Goal of the exercise: Find all lines with the word "tree" in the material, then copy them.

Data:
⟨

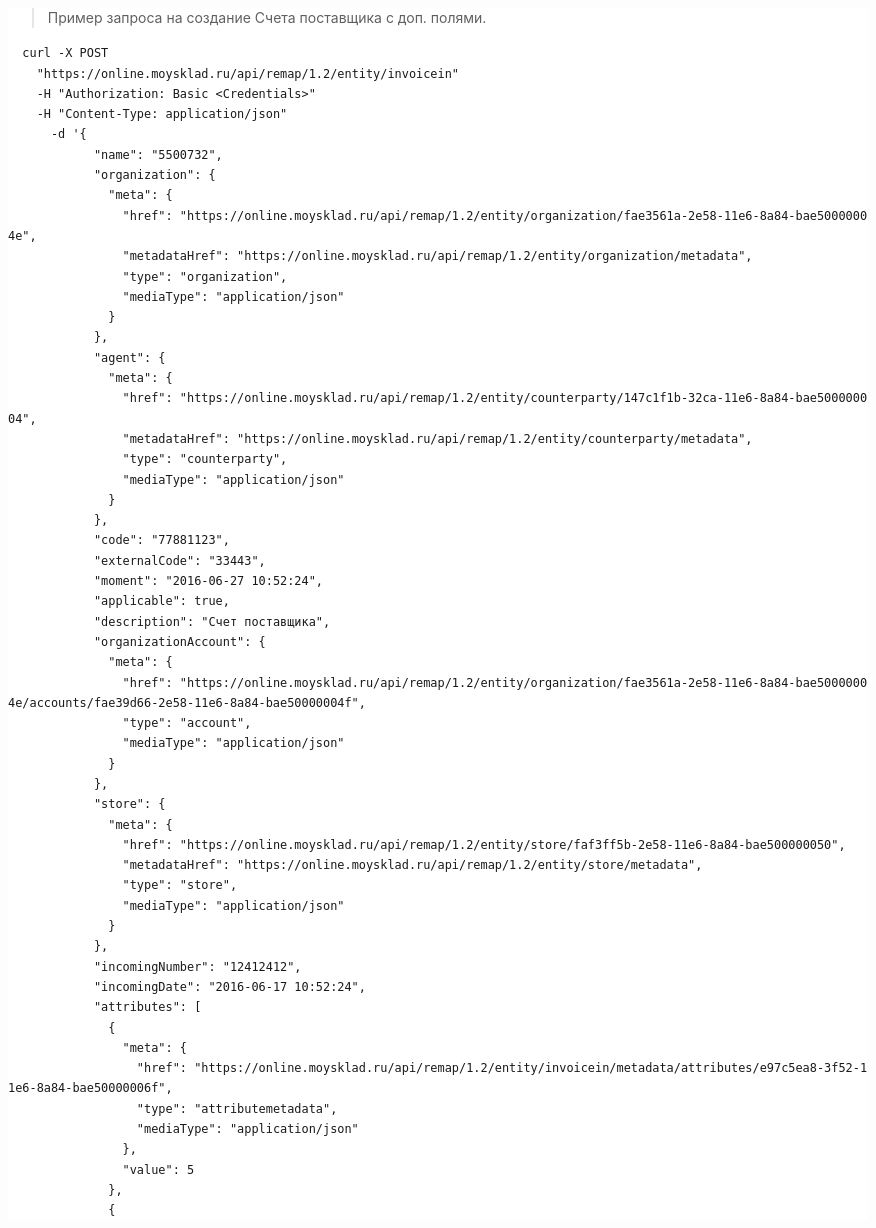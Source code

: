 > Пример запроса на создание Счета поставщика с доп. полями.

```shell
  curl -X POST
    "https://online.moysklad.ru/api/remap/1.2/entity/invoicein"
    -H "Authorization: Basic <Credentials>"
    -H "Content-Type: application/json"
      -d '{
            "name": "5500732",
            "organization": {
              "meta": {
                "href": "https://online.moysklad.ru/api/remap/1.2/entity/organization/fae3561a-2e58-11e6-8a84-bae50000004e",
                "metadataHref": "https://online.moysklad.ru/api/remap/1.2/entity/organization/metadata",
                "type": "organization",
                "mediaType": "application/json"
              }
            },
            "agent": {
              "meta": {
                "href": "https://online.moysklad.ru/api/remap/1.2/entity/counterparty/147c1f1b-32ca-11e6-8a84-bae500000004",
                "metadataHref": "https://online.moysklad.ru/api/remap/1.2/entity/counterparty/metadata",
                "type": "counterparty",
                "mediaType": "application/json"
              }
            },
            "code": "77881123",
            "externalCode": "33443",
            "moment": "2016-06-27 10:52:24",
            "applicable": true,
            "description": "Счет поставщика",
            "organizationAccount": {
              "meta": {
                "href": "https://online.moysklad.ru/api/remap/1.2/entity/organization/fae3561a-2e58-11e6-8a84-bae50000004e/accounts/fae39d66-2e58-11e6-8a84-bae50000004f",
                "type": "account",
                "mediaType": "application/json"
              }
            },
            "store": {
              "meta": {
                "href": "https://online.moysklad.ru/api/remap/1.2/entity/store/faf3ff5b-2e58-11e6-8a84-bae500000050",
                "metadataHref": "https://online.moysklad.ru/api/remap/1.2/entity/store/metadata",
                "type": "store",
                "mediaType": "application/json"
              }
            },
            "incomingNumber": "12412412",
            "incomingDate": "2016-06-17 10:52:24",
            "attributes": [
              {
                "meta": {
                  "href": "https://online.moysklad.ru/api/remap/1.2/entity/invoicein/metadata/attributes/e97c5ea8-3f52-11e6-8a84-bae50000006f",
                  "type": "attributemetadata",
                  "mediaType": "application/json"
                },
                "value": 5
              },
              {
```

⟩
⟨

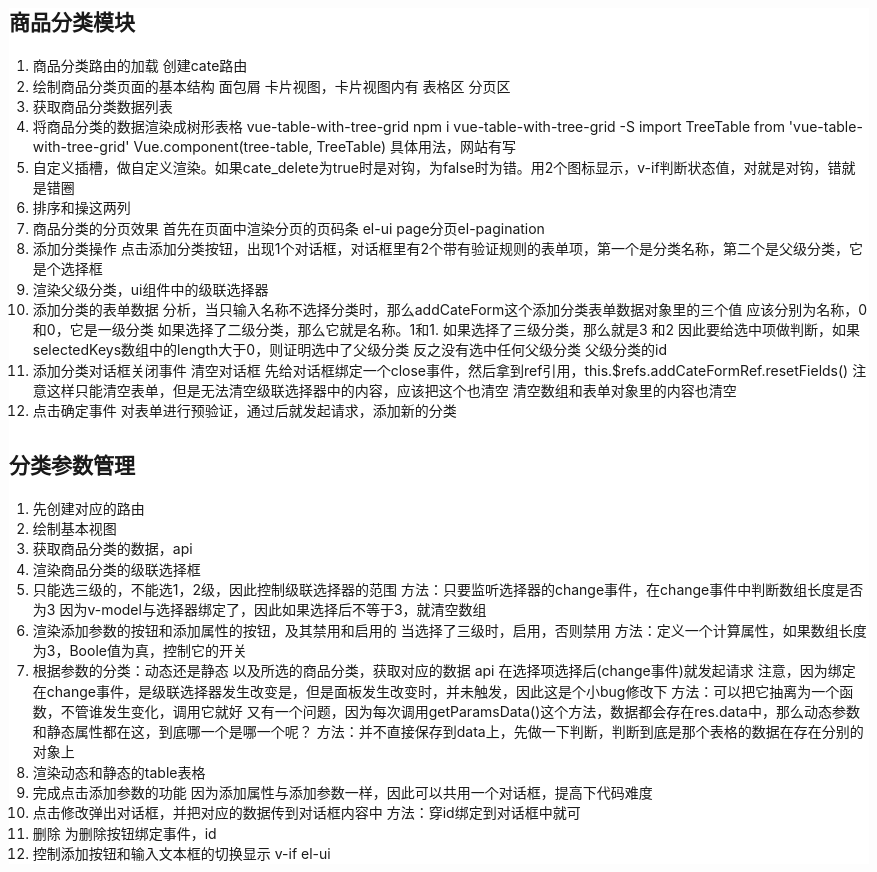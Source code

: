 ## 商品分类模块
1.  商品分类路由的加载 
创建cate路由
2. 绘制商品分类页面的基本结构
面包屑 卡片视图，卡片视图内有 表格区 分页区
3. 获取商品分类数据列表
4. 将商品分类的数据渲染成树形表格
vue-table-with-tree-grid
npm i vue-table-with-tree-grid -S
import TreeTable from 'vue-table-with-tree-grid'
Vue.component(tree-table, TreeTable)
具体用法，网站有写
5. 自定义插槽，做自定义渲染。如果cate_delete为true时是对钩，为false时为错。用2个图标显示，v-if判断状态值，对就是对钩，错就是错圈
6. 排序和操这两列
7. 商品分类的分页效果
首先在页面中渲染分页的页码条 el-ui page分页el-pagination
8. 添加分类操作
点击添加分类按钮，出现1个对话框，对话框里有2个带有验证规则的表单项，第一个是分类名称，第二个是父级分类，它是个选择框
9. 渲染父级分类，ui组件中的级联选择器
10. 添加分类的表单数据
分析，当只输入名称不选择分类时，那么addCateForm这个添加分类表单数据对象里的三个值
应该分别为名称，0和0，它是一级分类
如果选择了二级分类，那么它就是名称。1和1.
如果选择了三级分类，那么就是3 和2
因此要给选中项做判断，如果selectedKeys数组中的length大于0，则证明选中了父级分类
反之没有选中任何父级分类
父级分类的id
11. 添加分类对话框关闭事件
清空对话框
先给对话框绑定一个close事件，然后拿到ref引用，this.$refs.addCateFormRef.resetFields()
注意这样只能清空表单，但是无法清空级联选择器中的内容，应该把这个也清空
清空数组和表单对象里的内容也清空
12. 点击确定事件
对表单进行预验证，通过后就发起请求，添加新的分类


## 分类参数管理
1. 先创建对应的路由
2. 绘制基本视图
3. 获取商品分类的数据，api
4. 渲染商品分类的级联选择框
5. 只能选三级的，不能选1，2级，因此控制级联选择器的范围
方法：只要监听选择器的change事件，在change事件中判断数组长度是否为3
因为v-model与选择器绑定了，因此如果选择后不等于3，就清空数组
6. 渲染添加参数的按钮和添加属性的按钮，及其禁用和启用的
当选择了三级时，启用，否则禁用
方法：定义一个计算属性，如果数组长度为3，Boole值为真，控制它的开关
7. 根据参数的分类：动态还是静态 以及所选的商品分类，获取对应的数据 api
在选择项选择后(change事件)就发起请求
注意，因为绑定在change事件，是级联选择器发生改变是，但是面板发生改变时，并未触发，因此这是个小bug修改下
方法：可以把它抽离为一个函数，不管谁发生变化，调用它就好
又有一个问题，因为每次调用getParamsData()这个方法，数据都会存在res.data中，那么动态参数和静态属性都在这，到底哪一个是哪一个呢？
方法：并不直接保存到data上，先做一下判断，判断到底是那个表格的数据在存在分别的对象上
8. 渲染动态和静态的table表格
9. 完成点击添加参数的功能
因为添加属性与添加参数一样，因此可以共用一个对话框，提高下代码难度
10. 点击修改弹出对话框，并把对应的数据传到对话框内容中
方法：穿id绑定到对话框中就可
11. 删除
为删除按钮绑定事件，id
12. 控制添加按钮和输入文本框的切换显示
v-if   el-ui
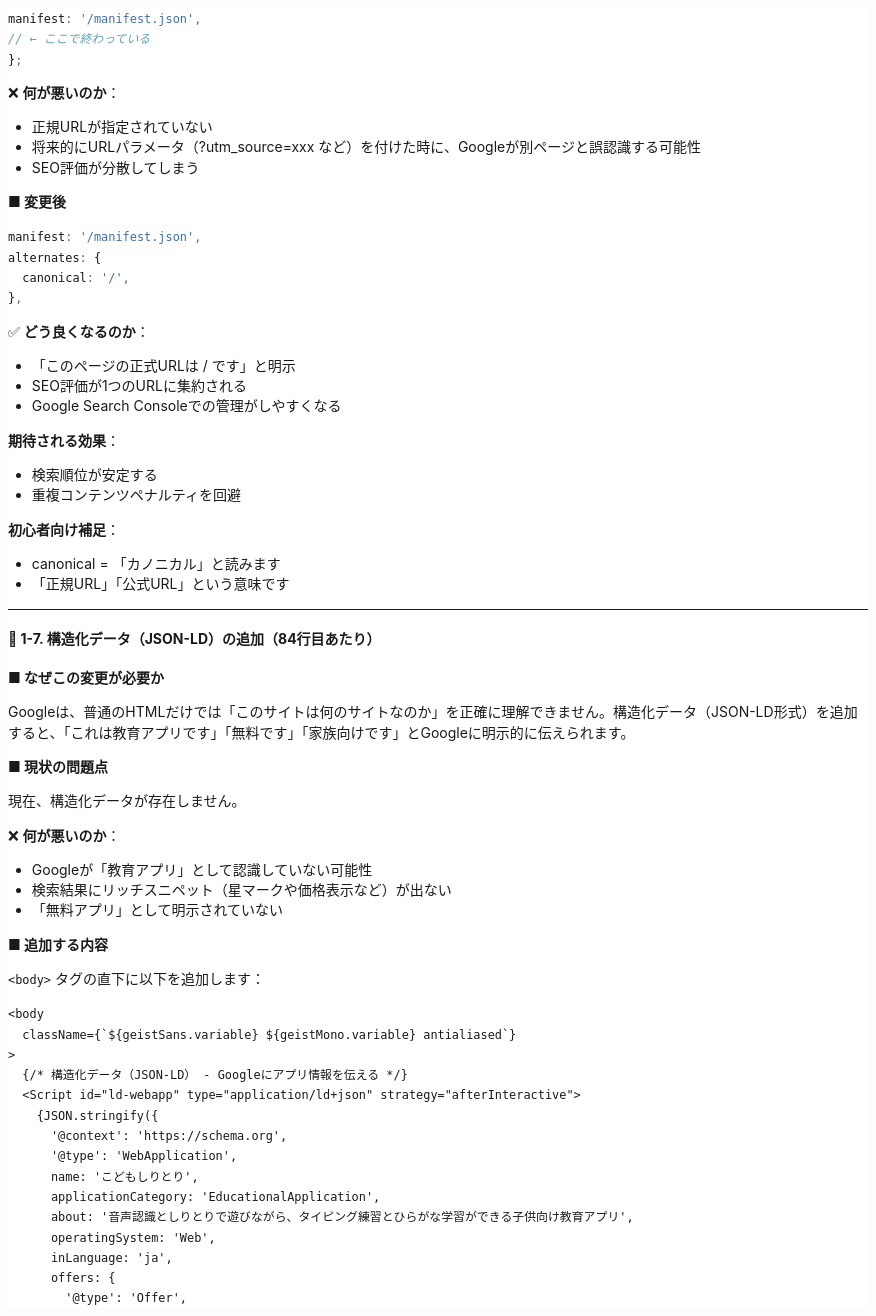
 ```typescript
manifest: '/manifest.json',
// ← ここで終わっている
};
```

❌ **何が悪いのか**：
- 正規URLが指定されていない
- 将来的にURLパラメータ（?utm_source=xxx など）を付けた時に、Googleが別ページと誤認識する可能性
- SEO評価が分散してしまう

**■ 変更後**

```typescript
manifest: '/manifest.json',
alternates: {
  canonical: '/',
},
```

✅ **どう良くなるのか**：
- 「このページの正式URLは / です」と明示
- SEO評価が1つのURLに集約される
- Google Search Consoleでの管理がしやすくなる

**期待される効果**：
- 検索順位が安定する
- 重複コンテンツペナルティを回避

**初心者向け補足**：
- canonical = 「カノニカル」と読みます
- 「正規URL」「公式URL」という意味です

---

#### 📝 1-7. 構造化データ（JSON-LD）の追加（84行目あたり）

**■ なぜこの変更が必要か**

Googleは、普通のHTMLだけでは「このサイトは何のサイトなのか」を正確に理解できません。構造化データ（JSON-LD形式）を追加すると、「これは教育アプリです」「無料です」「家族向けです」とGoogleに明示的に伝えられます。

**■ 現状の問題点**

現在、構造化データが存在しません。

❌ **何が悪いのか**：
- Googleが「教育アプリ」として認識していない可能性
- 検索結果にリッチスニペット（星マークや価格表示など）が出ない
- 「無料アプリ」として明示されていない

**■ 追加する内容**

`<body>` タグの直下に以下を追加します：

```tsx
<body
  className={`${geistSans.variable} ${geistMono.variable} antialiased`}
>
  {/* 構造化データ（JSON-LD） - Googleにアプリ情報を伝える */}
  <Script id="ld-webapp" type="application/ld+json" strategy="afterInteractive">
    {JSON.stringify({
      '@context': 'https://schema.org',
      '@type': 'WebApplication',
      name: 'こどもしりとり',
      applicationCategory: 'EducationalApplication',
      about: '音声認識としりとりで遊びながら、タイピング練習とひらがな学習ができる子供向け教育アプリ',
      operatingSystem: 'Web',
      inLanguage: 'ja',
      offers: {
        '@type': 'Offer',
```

⟩

Response to the task:
vue-table-with-tree-grid
npm i vue-table-with-tree-grid -S
import TreeTable from 'vue-table-with-tree-grid'
Vue.component(tree-table, TreeTable)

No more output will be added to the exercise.